Customers frustrated by banks' controversial new fees are finding out what industry insiders have known for years: It is not so easy to disentangle your life from your bank.
The Internet banking services that have been sold to customers as conveniences, such as online bill paying, serve as powerful tethers that keep them from jumping to another institution.
Tedd Speck, 49, a market researcher in Kent, Conn., was furious about Bank of America's planned $5 monthly fee for debit card use. But he is staying put after being overwhelmed by the inconvenience of moving dozens of online bill paying arrangements to another bank.
"I'm really annoyed," he said, "but someone at Bank of America made that calculation and they made it right."
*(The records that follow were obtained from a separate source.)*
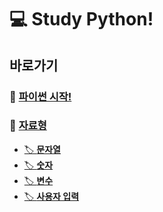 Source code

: # 💻 Study Python!

## 바로가기

### 📌 [파이썬 시작!](./setting_process)
### 📌 [자료형](./data_type)
- [🏷 **문자열**](./string)
- [🏷 **숫자**](./number)
- [🏷 **변수**](./variable)
- [🏷 **사용자 입력**](./input)
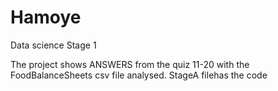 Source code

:# Hamoye
Data science Stage 1


The project shows ANSWERS from the quiz 11-20 with the FoodBalanceSheets csv file analysed.
StageA filehas the code 
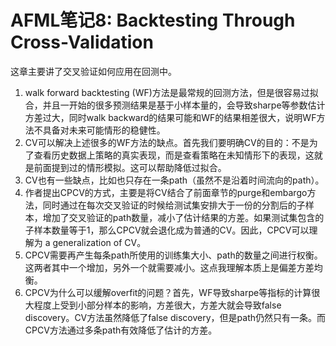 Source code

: # AFML笔记8: Backtesting Through Cross-Validation

这章主要讲了交叉验证如何应用在回测中。
1. walk forward backtesting (WF)方法是最常规的回测方法，但是很容易过拟合，并且一开始的很多预测结果是基于小样本量的，会导致sharpe等参数估计方差过大，同时walk backward的结果可能和WF的结果相差很大，说明WF方法不具备对未来可能情形的稳健性。
2. CV可以解决上述很多的WF方法的缺点。首先我们要明确CV的目的：不是为了查看历史数据上策略的真实表现，而是查看策略在未知情形下的表现，这就是前面提到过的情形模拟。这可以帮助降低过拟合。
3. CV也有一些缺点，比如也只存在一条path（虽然不是沿着时间流向的path）。
4. 作者提出CPCV的方式，主要是将CV结合了前面章节的purge和embargo方法，同时通过在每次交叉验证的时候给测试集安排大于一份的分割后的子样本，增加了交叉验证的path数量，减小了估计结果的方差。如果测试集包含的子样本数量等于1，那么CPCV就会退化成为普通的CV。因此，CPCV可以理解为 a generalization of CV。
5. CPCV需要再产生每条path所使用的训练集大小、path的数量之间进行权衡。这两者其中一个增加，另外一个就需要减小。这点我理解本质上是偏差方差均衡。
6. CPCV为什么可以缓解overfit的问题？首先，WF导致sharpe等指标的计算很大程度上受到小部分样本的影响，方差很大，方差大就会导致false discovery。CV方法虽然降低了false discovery，但是path仍然只有一条。而CPCV方法通过多条path有效降低了估计的方差。


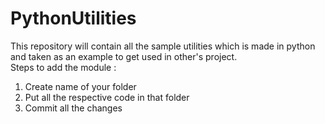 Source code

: # PythonUtilities

This repository will contain all the sample utilities which is made in python and taken as an example to get used in other's project. 
<br />
Steps to add the module : 
<br />
1. Create name of your folder<br /> 
2. Put all the respective code in that folder <br />
3. Commit all the changes
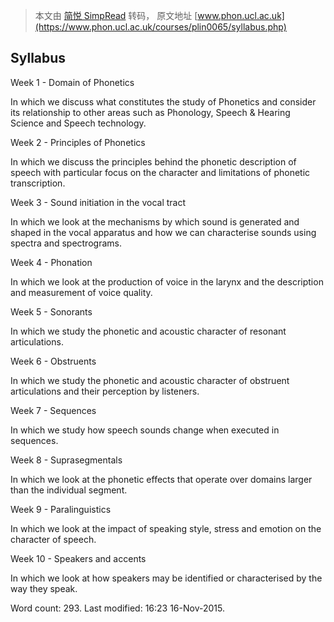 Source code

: > 本文由 [简悦 SimpRead](http://ksria.com/simpread/) 转码， 原文地址 [www.phon.ucl.ac.uk](https://www.phon.ucl.ac.uk/courses/plin0065/syllabus.php)

Syllabus
--------

Week 1 - Domain of Phonetics

In which we discuss what constitutes the study of Phonetics and consider its relationship to other areas such as Phonology, Speech & Hearing Science and Speech technology.

Week 2 - Principles of Phonetics

In which we discuss the principles behind the phonetic description of speech with particular focus on the character and limitations of phonetic transcription.

Week 3 - Sound initiation in the vocal tract

In which we look at the mechanisms by which sound is generated and shaped in the vocal apparatus and how we can characterise sounds using spectra and spectrograms.

Week 4 - Phonation

In which we look at the production of voice in the larynx and the description and measurement of voice quality.

Week 5 - Sonorants

In which we study the phonetic and acoustic character of resonant articulations.

Week 6 - Obstruents

In which we study the phonetic and acoustic character of obstruent articulations and their perception by listeners.

Week 7 - Sequences

In which we study how speech sounds change when executed in sequences.

Week 8 - Suprasegmentals

In which we look at the phonetic effects that operate over domains larger than the individual segment.

Week 9 - Paralinguistics

In which we look at the impact of speaking style, stress and emotion on the character of speech.

Week 10 - Speakers and accents

In which we look at how speakers may be identified or characterised by the way they speak.

Word count: 293. Last modified: 16:23 16-Nov-2015. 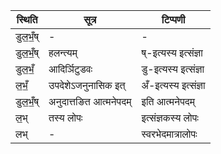 | स्थिति | सूत्र | टिप्पणी |
| ----- | ------- | ------ |
| डुल॒भँ॒ष् | - | - |
| डुल॒भँ॒ष् | हलन्त्यम् | ष्-इत्यस्य इत्संज्ञा |
| डुल॒भँ॒ | आदिर्ञिटुडवः | डु-इत्यस्य इत्संज्ञा |
| ल॒भँ॒ | उपदेशेऽजनुनासिक इत् | अँ-इत्यस्य इत्संज्ञा |
| डुल॒भँ॒ष् | अनुदात्तङित आत्मनेपदम् | इति आत्मनेपदम् |
| ल॒भ् | तस्य लोपः | इत्संज्ञकस्य लोपः |
| लभ् | - | स्वरभेदमात्रालोपः |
Former bankers and market researchers say that it's no accident. The steady expansion of online bill paying, they say, has emboldened Bank of America, as well as rivals such as Wells Fargo, JPMorgan Chase and SunTrust, to turn to new fees on customer accounts as other sources of revenue dry up. The fees have caused an uproar among consumers and drawn sharp criticism from politicians, including President Barack Obama.
"The technology locks you in, and they're keenly aware of it," said Robert Smith, who was chief executive of Security Pacific when it was bought by Bank of America in 1992. "It's very hard for consumers to just ditch that."
For years, banks have openly sought to attach as many loans and services such as credit cards, mortgages and mobile phone banking as they can to a customer.
What they haven't mentioned are marketing studies such as the one commissioned by Fiserv, which develops online bill paying systems, showing that using the Internet to pay bills, do automatic deductions and send electronic checks reduced customer turnover for banks by up to 95 percent in some cases.
The Occupy Wall Street protesters in New York have also jumped on the debit card fee as one more example of corporate greed. And activists are calling on account holders to switch to nonprofit credit unions en masse on Nov. 5, which they have named Bank Transfer Day; a Facebook page devoted to the effort has drawn more than 38,000 supporters.
As a result, the question of whether consumers will indeed vote with their feet is being closely watched by the banking industry, consumer advocates and legislators. The banks don't release detailed data on customer defections.